[ltt-dev] LTTng-UST vs SystemTap userspace tracing benchmarks

Thu Feb 17 14:33:38 EST 2011

On 02/17/2011 02:11 PM, Josh Stone wrote:
> On 02/17/2011 09:33 AM, Julien Desfossez wrote:
>> Hi,
>>
>> On 02/16/2011 10:30 AM, Tom Tromey wrote:
>>> Julien> 0) Baseline : running the program without any instrumentation
>>> Julien> 1) Flight recorder tracing comparison UST vs SystemTap
>>>
>>> I'd be interested to also see the numbers when the probes are in place
>>> in the source, but not enabled.  That is, what is the overhead of a
>>> disabled probe?
>> I disabled the probe by undefining HAVE_SYSTEMTAP, but I have the same
>> results in flight recorder mode. Of course if the module is not loaded
>> we have no overhead at all. It means that the module is responsible for
>> all the overhead regarless if the probe is called or not.
>> I would be really interested if you know why it happens (and how to fix it).
>> This last test was done on a Fedora Core 14 (kernel
>> 2.6.35.10-74.fc14.x86_64 with SystemTap 1.3-3).
>>
>> If you want to test, the benchmark code is here :
>> git://git.lttng.org/benchmarks.git
> 
> Your "testutrace.stp" is probing with process.function, which means
> you're not using the compiled tracepoint at all, but rather a function
> probe based on dwarf debuginfo.  So compiling !HAVE_SYSTEMTAP in this
> case doesn't matter, the function still exists for the module to probe.
> The correct form for SDT probes is a process.mark probe, as you quoted
> in your original mail, in which case stap would fail to compile the
> module for the !HAVE_SYSTEMTAP case as the marks don't exist.

Ok, my bad, I copied an older version of the test, when I setup the
repository, its fixed now.
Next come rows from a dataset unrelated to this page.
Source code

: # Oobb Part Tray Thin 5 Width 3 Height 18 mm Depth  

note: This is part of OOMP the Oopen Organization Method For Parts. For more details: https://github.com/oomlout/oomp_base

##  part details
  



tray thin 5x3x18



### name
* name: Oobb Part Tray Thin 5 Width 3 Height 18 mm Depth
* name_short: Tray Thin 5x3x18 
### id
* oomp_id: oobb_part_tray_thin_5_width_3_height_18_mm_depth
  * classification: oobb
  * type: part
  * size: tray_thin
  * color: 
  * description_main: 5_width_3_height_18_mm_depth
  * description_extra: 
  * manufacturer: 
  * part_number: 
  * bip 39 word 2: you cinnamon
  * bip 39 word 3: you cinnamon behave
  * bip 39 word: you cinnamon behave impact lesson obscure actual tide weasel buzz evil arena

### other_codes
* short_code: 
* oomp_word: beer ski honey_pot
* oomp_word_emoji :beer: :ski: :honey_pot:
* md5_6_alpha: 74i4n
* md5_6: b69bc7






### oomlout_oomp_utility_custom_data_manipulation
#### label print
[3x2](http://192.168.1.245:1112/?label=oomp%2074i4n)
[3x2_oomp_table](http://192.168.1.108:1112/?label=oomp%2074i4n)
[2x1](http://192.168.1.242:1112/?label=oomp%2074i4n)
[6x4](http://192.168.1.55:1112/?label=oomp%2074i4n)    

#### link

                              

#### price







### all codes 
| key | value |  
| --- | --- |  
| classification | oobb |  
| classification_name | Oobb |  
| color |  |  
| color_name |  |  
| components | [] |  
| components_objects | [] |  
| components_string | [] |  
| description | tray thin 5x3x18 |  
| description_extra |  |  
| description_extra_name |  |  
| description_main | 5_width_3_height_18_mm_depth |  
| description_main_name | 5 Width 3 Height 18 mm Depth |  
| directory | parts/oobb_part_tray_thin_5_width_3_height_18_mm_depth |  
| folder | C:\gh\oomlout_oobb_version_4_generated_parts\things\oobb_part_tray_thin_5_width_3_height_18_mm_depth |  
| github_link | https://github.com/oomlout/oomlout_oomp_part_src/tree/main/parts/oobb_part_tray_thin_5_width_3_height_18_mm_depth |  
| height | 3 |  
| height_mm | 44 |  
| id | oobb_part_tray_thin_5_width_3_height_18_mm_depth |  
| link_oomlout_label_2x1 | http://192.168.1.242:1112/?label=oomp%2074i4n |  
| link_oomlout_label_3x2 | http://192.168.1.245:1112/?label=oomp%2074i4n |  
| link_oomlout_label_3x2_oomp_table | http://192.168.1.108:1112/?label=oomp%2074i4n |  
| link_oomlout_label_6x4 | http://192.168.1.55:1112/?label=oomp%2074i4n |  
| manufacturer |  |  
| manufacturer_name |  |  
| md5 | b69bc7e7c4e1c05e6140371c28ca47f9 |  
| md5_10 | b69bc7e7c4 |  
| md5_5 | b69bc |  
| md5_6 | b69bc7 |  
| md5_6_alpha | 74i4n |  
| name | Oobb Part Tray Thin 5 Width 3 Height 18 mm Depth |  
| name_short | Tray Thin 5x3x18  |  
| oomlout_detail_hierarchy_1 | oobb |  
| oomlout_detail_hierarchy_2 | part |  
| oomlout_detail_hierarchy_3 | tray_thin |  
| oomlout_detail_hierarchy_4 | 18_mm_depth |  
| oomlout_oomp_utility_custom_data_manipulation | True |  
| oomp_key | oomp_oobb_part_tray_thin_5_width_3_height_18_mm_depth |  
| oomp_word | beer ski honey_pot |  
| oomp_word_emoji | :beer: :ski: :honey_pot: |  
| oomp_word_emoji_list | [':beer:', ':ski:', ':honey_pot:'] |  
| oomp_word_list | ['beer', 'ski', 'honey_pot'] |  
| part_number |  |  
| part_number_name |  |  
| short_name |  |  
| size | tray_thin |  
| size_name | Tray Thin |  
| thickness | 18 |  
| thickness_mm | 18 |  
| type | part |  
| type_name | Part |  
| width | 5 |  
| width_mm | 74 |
It doesn't change the earlier results which
was done with the mark, just the one I posted today.
Now the empty probe is actually much faster and the overhead when the
probe is disabled is now null as expected :)

> In the general use case, a script can be conditional on the presence of
> different probe types, as described in "man stapprobes".  For the
> purpose of benchmarking I would avoid this, so we can be absolutely sure
> of what's being probed.  But for reference, it can look like:
>   probe process("foo").mark("myfn")!,
>         process("foo").function("myfn")
>   { ... }

Good to know, thanks.

> Note also that there's about twice the overhead for process.function
> versus process.mark.  With .mark, a NOP instruction is inserted for us
> to place the debug breakpoint on.  As of the uprobes in stap 1.3, we can
> skip the singlestep of probes on a NOP.  But for function probes, the
> debug breakpoint is placed near the beginning of the function, likely on
> a significant instruction, so it must be singlestepped.  Having a
> singlestep means there's basically two traps per probe hit, so it really
> is a big win to use process.mark instead.
> 
> Getting back to Tom's request, I think these are the variations that we
> need to see for a fuller picture:
> 
> 1) Baseline with NO instrumentation compiled in at all.  You may need
> something like an asm("") in single_trace() to keep gcc from compiling
> the loop away altogether.
> 1a) Same binary w/ probe process.function (showing that stap can probe
> unmodified binaries, though I expect this to be slowest of all)
> 
> 2) UST baseline: UST compiled in, but not active.
> 2a) Same binary w/ tracing activated, UST w/ TC
> 2b) Same binary w/ tracing activated, UST w/o TC
> 2c) etc. any other UST variant
> * if the UST variations require different compilation, the split this up
> and report active/inactive numbers each time.
> 
> 3) SDT baseline: stap SDT compiled in, but not active.
> 3a) Same binary w/ active probe process.mark
> 
> 4) SDT-semaphore baseline: SDT compiled in and using a semaphore, not
> active.  The semaphore is TRACEPOINT_BENCHMARK_SINGLE_TRACE_ENABLED(),
> so you could put  if (..._ENABLED()) TRACE(...);
> 4a) Same binary w/ active probe process.mark

Ok, I will do these tests on the same machine and post the results soon.

Thanks,

Julien